‘200%’ new oak the right way for Termanthia
Manuel Louzada, winemaker at LVMH-owned Toro estate Numanthia, has defended his use of “200%” new French oak in top wine Termanthia.
Speaking to the drinks business during a trip to London, Louzada said: “The grapes that go into Termanthia have so much character the wine becomes too fruity, simple and linear if it doesn’t see 100% new oak twice.”
“I’ve experimented with only putting the wine through new French oak once, but you get so much more complexity out of the second barrel ageing, which imbues cedar and spice notes into the wine.
“Termanthia without 200% new French oak is one dimensional,” he added.
Made with foot trodden grapes from pre-phylloxera vines, Termanthia is aged for up to 21 months in new oak.
Danish winemaker Peter Sisseck of Dominio de Pingus in neighbouring Ribera del Duero used to make Pingus with 200% new French oak but over past five years he’s dramatically scaled back his use of new wood.
While passionate about using 200% new oak for Termanthia, Portuguese-born Louzada admitted that the same approach doesn’t work for second wine Numanthia.
“Numanthia loses its lovely fruit character if it goes through new oak twice. I’ve tried it out but it didn’t work,” he told db.
Louzada describes 2010 as a “near perfect” vintage in Toro, but admits that the heat in the region presents challenges.
“The heat means there’s no getting around the fact that the wines are going to be tannic and high alcohol.
“You need precise winemaking techniques in order to achieve balance and freshness. No one wants to drink a fruit bomb, so cold maceration is extremely important,” he said.
“People ask why I don’t pick earlier in order to lower the alcohol but you end up with unappealing green tannins,” he added.
To celebrate the quality of the 2010 vintage, 134 five-litre bottles of Numanthia 2010 are to be released onto the market later this year, split evenly between the US, Europe and Asia.
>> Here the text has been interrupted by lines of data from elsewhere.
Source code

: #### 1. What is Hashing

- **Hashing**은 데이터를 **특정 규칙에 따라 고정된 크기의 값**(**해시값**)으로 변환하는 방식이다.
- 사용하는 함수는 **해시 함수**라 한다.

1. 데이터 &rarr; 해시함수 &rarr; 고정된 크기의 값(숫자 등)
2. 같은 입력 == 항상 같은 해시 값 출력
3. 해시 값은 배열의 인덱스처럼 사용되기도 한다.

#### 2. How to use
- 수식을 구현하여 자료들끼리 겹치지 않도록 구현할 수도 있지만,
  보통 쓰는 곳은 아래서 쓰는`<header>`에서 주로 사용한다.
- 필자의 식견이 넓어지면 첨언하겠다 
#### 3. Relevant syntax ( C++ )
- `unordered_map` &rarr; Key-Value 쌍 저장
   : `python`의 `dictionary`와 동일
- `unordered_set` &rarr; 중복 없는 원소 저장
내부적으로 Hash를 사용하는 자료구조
The number was chosen by Louzada as it refers to the year (134 BC) of the resistance of Numanthia, when Celtic-Iberian settlers in the city north of Madrid stood up to the invading Romans, burning themselves within the city walls rather than surrendering to a life of slavery.
“I wanted to celebrate their bullish spirit and their bravery,” Louzada said.
Sales of top wine Termanthia are starting to take off in China, but Louzada is loath to push the wines too hard there as he only makes 6,000 bottles a year.
“Things are starting to kick off in China but at the moment we only give them 80 bottles a year. Our priority is the US market,” he said.
Louzada revealed that Termanthia has become something of a cult wine in the US, with a small group of collectors proudly showing off tattoos of the wine’s logo at tastings.
Meanwhile, aware of the impact heavy bottles have on the environment, Louzada is keen to bring Termanthia’s bottle weight down from 1.2kg to 900g.
“Unfortunately, there’s still this perception in Spain that a heavy bottle equals a quality wine.
“I’m going to start decreasing the weight of the Termanthia bottles this year and hope to eventually bring it down by 20%,” he said.